Our new research Masters of Fine Art (MFA) and Doctorate of Fine Art (DFA) build on a long history of offering Masters and Doctoral options in the study and practice of Creative Writing.
Our research degrees incorporate hybrid taught elements (literary and practical seminars; workshops; and practical pedagogy) within a supervised research context that best support your creative and critical work.
Both programmes give you dedicated, supported time to complete a substantial creative work, include opportunities to teach writing to undergraduates and apply to be a graduate teaching assistant for other literature courses, and the DFA additionally allows you to undertake an extended academic research, informed by your work and practice, leading to a significant critical essay or output.
Our students enjoy the guidance of writers including Carolyn Jess-Cooke, Laura Marney, Elizabeth Reeder, Jeffrey Robinson, Michael Schmidt, and Zoe Strachan, and critics such as John Coyle, Jane Goldman, Rob Maslen, Alan Riach, and Helen Stoddart.

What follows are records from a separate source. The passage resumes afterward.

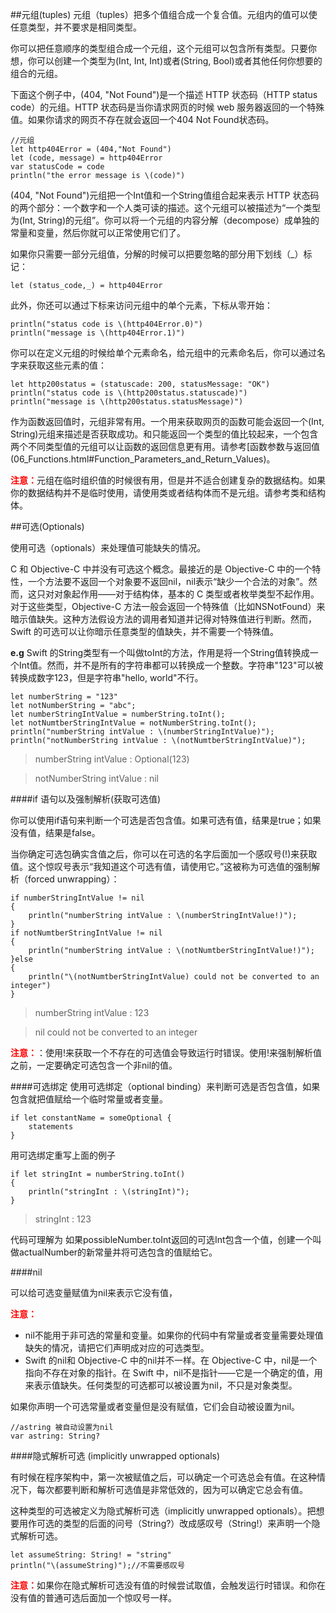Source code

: 
##元组(tuples)
元组（tuples）把多个值组合成一个复合值。元组内的值可以使任意类型，并不要求是相同类型。

你可以把任意顺序的类型组合成一个元组，这个元组可以包含所有类型。只要你想，你可以创建一个类型为(Int, Int, Int)或者(String, Bool)或者其他任何你想要的组合的元组。

下面这个例子中，(404, "Not Found")是一个描述 HTTP 状态码（HTTP status code）的元组。HTTP 状态码是当你请求网页的时候 web 服务器返回的一个特殊值。如果你请求的网页不存在就会返回一个404 Not Found状态码。

```
//元组
let http404Error = (404,"Not Found")
let (code, message) = http404Error
var statusCode = code
println("the error message is \(code)")
```
(404, "Not Found")元组把一个Int值和一个String值组合起来表示 HTTP 状态码的两个部分：一个数字和一个人类可读的描述。这个元组可以被描述为“一个类型为(Int, String)的元组”。你可以将一个元组的内容分解（decompose）成单独的常量和变量，然后你就可以正常使用它们了。

如果你只需要一部分元组值，分解的时候可以把要忽略的部分用下划线（_）标记：

```
let (status_code,_) = http404Error
```

此外，你还可以通过下标来访问元组中的单个元素，下标从零开始：

```
println("status code is \(http404Error.0)")
println("message is \(http404Error.1)")
```

你可以在定义元组的时候给单个元素命名，给元组中的元素命名后，你可以通过名字来获取这些元素的值：

```
let http200status = (statuscade: 200, statusMessage: "OK")
println("status code is \(http200status.statuscade)")
println("message is \(http200status.statusMessage)")
```

作为函数返回值时，元组非常有用。一个用来获取网页的函数可能会返回一个(Int, String)元组来描述是否获取成功。和只能返回一个类型的值比较起来，一个包含两个不同类型值的元组可以让函数的返回信息更有用。请参考[函数参数与返回值(06_Functions.html#Function_Parameters_and_Return_Values)。

<b><font color="red">注意：</font></b>元组在临时组织值的时候很有用，但是并不适合创建复杂的数据结构。如果你的数据结构并不是临时使用，请使用类或者结构体而不是元组。请参考类和结构体。

##可选(Optionals)

使用可选（optionals）来处理值可能缺失的情况。

C 和 Objective-C 中并没有可选这个概念。最接近的是 Objective-C 中的一个特性，一个方法要不返回一个对象要不返回nil，nil表示“缺少一个合法的对象”。然而，这只对对象起作用——对于结构体，基本的 C 类型或者枚举类型不起作用。对于这些类型，Objective-C 方法一般会返回一个特殊值（比如NSNotFound）来暗示值缺失。这种方法假设方法的调用者知道并记得对特殊值进行判断。然而，Swift 的可选可以让你暗示任意类型的值缺失，并不需要一个特殊值。

**e.g** Swift 的String类型有一个叫做toInt的方法，作用是将一个String值转换成一个Int值。然而，并不是所有的字符串都可以转换成一个整数。字符串"123"可以被转换成数字123，但是字符串"hello, world"不行。

```
let numberString = "123"
let notNumberString = "abc";
let numberStringIntValue = numberString.toInt();
let notNumtberStringIntValue = notNumberString.toInt();
println("numberString intValue : \(numberStringIntValue)");
println("notNumberString intValue : \(notNumtberStringIntValue)");
```

>numberString intValue : Optional(123)

>notNumberString intValue : nil

####if 语句以及强制解析(获取可选值)

你可以使用if语句来判断一个可选是否包含值。如果可选有值，结果是true；如果没有值，结果是false。
 
当你确定可选包确实含值之后，你可以在可选的名字后面加一个感叹号(!)来获取值。这个惊叹号表示“我知道这个可选有值，请使用它。”这被称为可选值的强制解析（forced unwrapping）：

```
if numberStringIntValue != nil
{
	println("numberString intValue : \(numberStringIntValue!)");
}
if notNumtberStringIntValue != nil
{
    println("numberString intValue : \(notNumtberStringIntValue!)");
}else
{
	println("\(notNumtberStringIntValue) could not be converted to an integer")
}
```
>numberString intValue : 123

>nil could not be converted to an integer

<b><font color="red">注意：</font></b>：使用!来获取一个不存在的可选值会导致运行时错误。使用!来强制解析值之前，一定要确定可选包含一个非nil的值。

####可选绑定
使用可选绑定（optional binding）来判断可选是否包含值，如果包含就把值赋给一个临时常量或者变量。

```
if let constantName = someOptional { 
    statements 
} 
```

用可选绑定重写上面的例子

```
if let stringInt = numberString.toInt()
{
    println("stringInt : \(stringInt)");
}
```
>stringInt : 123

代码可理解为
如果possibleNumber.toInt返回的可选Int包含一个值，创建一个叫做actualNumber的新常量并将可选包含的值赋给它。

####nil

可以给可选变量赋值为nil来表示它没有值，

<b><font color="red">注意：</font></b>

* nil不能用于非可选的常量和变量。如果你的代码中有常量或者变量需要处理值缺失的情况，请把它们声明成对应的可选类型。
* Swift 的nil和 Objective-C 中的nil并不一样。在 Objective-C 中，nil是一个指向不存在对象的指针。在 Swift 中，nil不是指针——它是一个确定的值，用来表示值缺失。任何类型的可选都可以被设置为nil，不只是对象类型。

如果你声明一个可选常量或者变量但是没有赋值，它们会自动被设置为nil。

```
//astring 被自动设置为nil
var astring: String?
```

####隐式解析可选 (implicitly unwrapped optionals)

有时候在程序架构中，第一次被赋值之后，可以确定一个可选总会有值。在这种情况下，每次都要判断和解析可选值是非常低效的，因为可以确定它总会有值。
 
这种类型的可选被定义为隐式解析可选（implicitly unwrapped optionals）。把想要用作可选的类型的后面的问号（String?）改成感叹号（String!）来声明一个隐式解析可选。

```
let assumeString: String! = "string"
println("\(assumeString)");//不需要感叹号
```
<b><font color="red">注意：</font></b>如果你在隐式解析可选没有值的时候尝试取值，会触发运行时错误。和你在没有值的普通可选后面加一个惊叹号一样。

Across all our postgraduate provision, both taught and by research, students have access to the best of the new and also develop a sense of the origins and histories.
Resources
Teaching and research in the Arts and Humanities are supported by the outstanding resources of our University Library with its special collections and our on-campus Hunterian Museum and Art Gallery.
Our close links and partnerships with Glasgow Life and the city’s many museums, art galleries, performing arts and music venues, international festivals and creative industry organisations make the University of Glasgow the ideal place for the postgraduate study of the arts.
The Creative Writing programme is offered at the University of Glasgow.